**Assignment:** Go through the entries below and count the lines where the word "page" appears; give only the count.

■ ■ ■ ■ ■ ■ ■

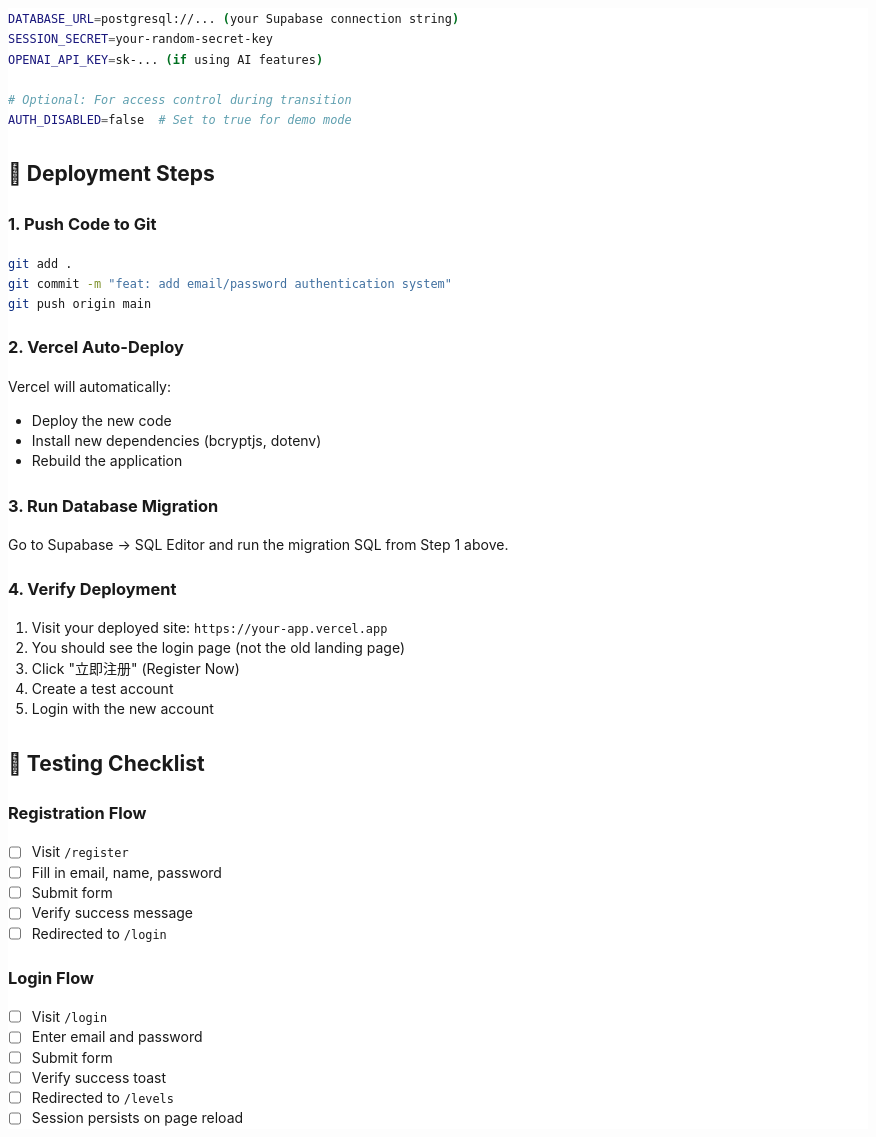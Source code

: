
 ```bash
DATABASE_URL=postgresql://... (your Supabase connection string)
SESSION_SECRET=your-random-secret-key
OPENAI_API_KEY=sk-... (if using AI features)

# Optional: For access control during transition
AUTH_DISABLED=false  # Set to true for demo mode
```

## 🚀 Deployment Steps

### 1. Push Code to Git

```bash
git add .
git commit -m "feat: add email/password authentication system"
git push origin main
```

### 2. Vercel Auto-Deploy

Vercel will automatically:
- Deploy the new code
- Install new dependencies (bcryptjs, dotenv)
- Rebuild the application

### 3. Run Database Migration

Go to Supabase → SQL Editor and run the migration SQL from Step 1 above.

### 4. Verify Deployment

1. Visit your deployed site: `https://your-app.vercel.app`
2. You should see the login page (not the old landing page)
3. Click "立即注册" (Register Now)
4. Create a test account
5. Login with the new account

## 🧪 Testing Checklist

### Registration Flow
- [ ] Visit `/register`
- [ ] Fill in email, name, password
- [ ] Submit form
- [ ] Verify success message
- [ ] Redirected to `/login`

### Login Flow
- [ ] Visit `/login`
- [ ] Enter email and password
- [ ] Submit form
- [ ] Verify success toast
- [ ] Redirected to `/levels`
- [ ] Session persists on page reload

■ ■ ■ ■ ■ ■ ■

**Solution to the exercise:** 2